1. A method for preparing dopamine neurons, comprising the following steps (1) to (3):

(1) culturing pluripotent stem cells in the presence of a TGF-β family inhibitor, a GSK3β inhibitor, and a BMP inhibitor;

(2) suspension-culturing the cells obtained in step (1) in the presence of a TGF-β family inhibitor, a GSK3β inhibitor, FGF8, and a hedgehog signal agonist and under normal oxygen partial pressure to form a neurosphere; and

(3) collecting the neurosphere to induce differentiation of the cells into dopamine neurons.

2. The preparation method according to claim 1, wherein the pluripotent stem cells are induced pluripotent stem cells.

3. The preparation method according to claim 1, wherein the pluripotent stem cells are human cells.

4. The preparation method according to claim 1, wherein the TGF-β family inhibitor is 4-[4-(1,3-benzodioxol-5-yl)-5-(2-pyridinyl)-1H-imidazol-2-yl]-benzamide or a hydrate thereof.

5. The preparation method according to claim 1, wherein the GSK30 inhibitor is 6-[[2-[[4-(2,4-dichlorophenyl)-5-(4-methyl-1H-imidazol-2-yl)-2-pyrimidinyl]amino]ethyl]amino]nicotinonitrile.

6. The preparation method according to claim 1, wherein the BMP inhibitor is 6-[4-(2-piperidin-1-ylethoxy)phenyl]-3-pyridin-4-ylpyrazolo[1,5-a]pyrimidine.

7. The preparation method according to claim 1, wherein the hedgehog signal agonist is 9-cyclohexyl-N-[4-(4-morpholinyl)phenyl]-2-(1-naphthalenyloxy)-9H-purin-6-amine.

8. The preparation method according to claim 1, wherein induction of differentiation into unnecessary cells such as glial cells is suppressed by culturing in suspension under the normal oxygen partial pressure in step (2).

9. The preparation method according to claim 1, wherein the number of passages in step (2) is 0 or 1.

10. The preparation method according to claim 9, wherein promotion of unintended differentiation induction is avoided due to a small number of passages.

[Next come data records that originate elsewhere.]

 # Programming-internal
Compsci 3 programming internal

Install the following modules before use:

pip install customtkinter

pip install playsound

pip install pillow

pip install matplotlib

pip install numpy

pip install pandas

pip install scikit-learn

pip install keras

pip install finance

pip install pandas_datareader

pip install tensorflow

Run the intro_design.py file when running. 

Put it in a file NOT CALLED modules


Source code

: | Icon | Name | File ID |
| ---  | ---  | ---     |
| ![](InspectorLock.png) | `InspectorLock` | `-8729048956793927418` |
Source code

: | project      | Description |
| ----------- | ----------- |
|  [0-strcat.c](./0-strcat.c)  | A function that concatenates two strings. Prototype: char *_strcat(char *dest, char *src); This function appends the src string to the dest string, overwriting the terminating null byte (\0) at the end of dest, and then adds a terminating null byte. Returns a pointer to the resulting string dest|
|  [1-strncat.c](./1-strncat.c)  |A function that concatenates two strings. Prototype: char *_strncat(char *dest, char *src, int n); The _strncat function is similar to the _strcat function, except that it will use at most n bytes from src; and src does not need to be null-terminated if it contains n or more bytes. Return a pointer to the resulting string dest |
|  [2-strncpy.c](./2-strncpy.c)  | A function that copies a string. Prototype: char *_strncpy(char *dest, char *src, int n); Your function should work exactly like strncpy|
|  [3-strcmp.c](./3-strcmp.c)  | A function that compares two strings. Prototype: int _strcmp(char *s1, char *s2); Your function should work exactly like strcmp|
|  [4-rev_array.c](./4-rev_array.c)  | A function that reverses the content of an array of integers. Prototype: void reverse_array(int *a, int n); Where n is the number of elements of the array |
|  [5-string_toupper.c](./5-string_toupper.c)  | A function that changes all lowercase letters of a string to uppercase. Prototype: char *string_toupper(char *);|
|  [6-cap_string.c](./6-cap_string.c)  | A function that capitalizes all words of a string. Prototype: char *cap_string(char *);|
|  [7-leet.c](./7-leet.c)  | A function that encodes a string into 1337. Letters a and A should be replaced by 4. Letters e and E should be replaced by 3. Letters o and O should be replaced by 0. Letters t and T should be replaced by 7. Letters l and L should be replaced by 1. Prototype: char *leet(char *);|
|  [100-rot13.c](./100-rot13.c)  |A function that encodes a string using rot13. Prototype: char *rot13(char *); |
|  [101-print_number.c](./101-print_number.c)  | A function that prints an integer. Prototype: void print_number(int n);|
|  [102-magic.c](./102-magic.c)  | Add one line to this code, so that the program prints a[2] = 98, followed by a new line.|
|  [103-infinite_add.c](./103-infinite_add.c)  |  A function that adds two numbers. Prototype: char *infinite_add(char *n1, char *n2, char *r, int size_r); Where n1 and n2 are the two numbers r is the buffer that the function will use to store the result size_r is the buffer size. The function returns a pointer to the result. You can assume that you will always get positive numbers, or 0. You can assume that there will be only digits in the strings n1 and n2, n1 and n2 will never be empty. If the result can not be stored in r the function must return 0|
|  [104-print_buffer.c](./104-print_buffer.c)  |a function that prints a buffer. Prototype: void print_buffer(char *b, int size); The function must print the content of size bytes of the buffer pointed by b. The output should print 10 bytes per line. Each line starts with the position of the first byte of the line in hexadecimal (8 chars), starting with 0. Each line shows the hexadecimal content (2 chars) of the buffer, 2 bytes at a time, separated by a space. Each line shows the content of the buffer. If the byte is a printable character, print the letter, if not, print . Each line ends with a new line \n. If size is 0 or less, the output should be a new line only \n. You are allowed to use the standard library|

11. The preparation method according to claim 1, wherein the culture period in step (1) is 4 days or longer.

12. The preparation method according to claim 1, wherein all of steps (1) to (3) are carried out under the normal oxygen partial pressure.

13. The preparation method according to claim 1, wherein the normal oxygen partial pressure is a condition where the oxygen concentration is 18% to 22%.

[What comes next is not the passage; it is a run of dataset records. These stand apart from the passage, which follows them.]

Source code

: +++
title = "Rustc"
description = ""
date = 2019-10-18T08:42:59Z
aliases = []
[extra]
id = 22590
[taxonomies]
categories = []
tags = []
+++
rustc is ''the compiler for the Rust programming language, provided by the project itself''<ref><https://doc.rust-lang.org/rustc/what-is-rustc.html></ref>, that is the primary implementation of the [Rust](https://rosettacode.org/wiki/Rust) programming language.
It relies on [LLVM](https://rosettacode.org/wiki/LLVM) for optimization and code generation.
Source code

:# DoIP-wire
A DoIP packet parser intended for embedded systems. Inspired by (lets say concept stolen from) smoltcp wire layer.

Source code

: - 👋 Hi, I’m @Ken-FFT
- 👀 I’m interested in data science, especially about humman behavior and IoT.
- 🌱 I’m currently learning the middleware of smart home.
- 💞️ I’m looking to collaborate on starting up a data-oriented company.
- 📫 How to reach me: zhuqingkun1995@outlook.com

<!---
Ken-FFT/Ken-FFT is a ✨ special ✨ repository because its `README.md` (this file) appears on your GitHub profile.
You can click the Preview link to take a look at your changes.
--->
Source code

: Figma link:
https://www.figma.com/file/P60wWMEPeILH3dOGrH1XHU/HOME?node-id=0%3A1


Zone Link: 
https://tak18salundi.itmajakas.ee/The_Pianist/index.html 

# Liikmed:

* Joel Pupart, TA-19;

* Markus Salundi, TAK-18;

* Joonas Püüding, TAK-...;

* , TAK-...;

14. The preparation method according to claim 1, wherein the culture in step (2) is performed under conditions where LIF, bFGF, and a ROCK inhibitor are further present.

15. The preparation method according to claim 1, wherein the culture period in step (2) is 7 days to 21 days.

16. The preparation method according to claim 1, wherein step (3) comprises adherent culture in the presence of a γ-secretase inhibitor, a neurotrophic factor, ascorbic acid, TGF-β3 and cAMP or a cAMP analog.

17. The preparation method according to claim 16, wherein the γ-secretase inhibitor is N—[N-(3,5-difluorophenacetyl-L-alanyl)]-S-phenylglycine t-butyl ester, wherein the neurotrophic factor is a brain-derived neurotrophic factor (BDNF) and a glial cell-derived neurotrophic factor (GDNF), and wherein the cAMP analog is diptyryl cAMP.

18. The preparation method according to claim 16 or 17, wherein the culture period in step (3) is 5 days to 21 days.

19. A dopamine neuron obtained by the preparation method according to claim 1.

20. An in vitro assay using the dopamine neuron according to claim 19.